«Porque la vida de los que en ti creemos, Señor, no termina, se transforma» (Fiesta de los Fieles Difuntos)

   Esta frase perteneciente a la liturgia de hoy, nos está dando testimonio acerca de dos dogmas de la fe cristiana: la Resurrección y la fe en el más allá. Este contenido que podríamos llamar metafísico, ultraterreno, es un componente que nos encontramos en todas las religiones del mundo. Todas ellas, en su oferta de salvación nos ofrecen una esperanza, una promesa de que la vida de aquellos que vivieron, sigue más allá de la muerte. Que la vida, la verdadera vida, no se puede acabar con la muerte. Y en esto, precisamente, en dónde san Agustín veía nuestra llamada a la inmortalidad. Si somos organismo hechos con una determinada duración en la tierra ¿Por qué me tengo que revelar ante lo que parece mi «natural» destino? ¿Por qué he de suspirar por algo que me es imposible alcanzar?

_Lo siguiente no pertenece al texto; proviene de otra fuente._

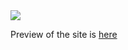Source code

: 
<img src="https://github.com/Russlan88/food-delivery-app/blob/main/Preview.png" />

Preview of the site is <a href="https://chicken-guy-app.netlify.app/">here</a>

   Precisamente, en la concreción de la fe cristiana, la fe en la Resurrección es un tema central. Ya lo dice san Pablo: «si no creemos que Cristo ha resucitado, vana es nuestra Fe» (1 Corintios 15, 14). Por lo tanto, desde la Fe se nos hace esta afirmación contundente: Cristo ha resucitado. Pero también debemos contemplar la otra afirmación que lleva asociada: que si Él ha recucitado, nosotros también resucitaremos. (Rm 8, 11; cf. 1 Ts 4, 14; 1 Co 6, 14; 2 Co 4, 14; Flp 3, 10-11). Incluso el Catecismo de la Iglesia Católica es tajante en este punto (cf. Catecismo de la Iglesia Católica, n. 991). Así dice citando a Tertuliano: La resurrección de los muertos es esperanza de los cristianos; somos cristianos por creer en ella. Además, es increíblemente sorprendente pensar hasta qué punto el mismo Cristo, por la Encarnación, se ha hecho solidario con la raza humana, que la ha asociado también a su Resurrección. Y esto es original de la fe cristiana, ningún dios se hace tan solidario con los hombres como el Dios de Jesús de Nazareth.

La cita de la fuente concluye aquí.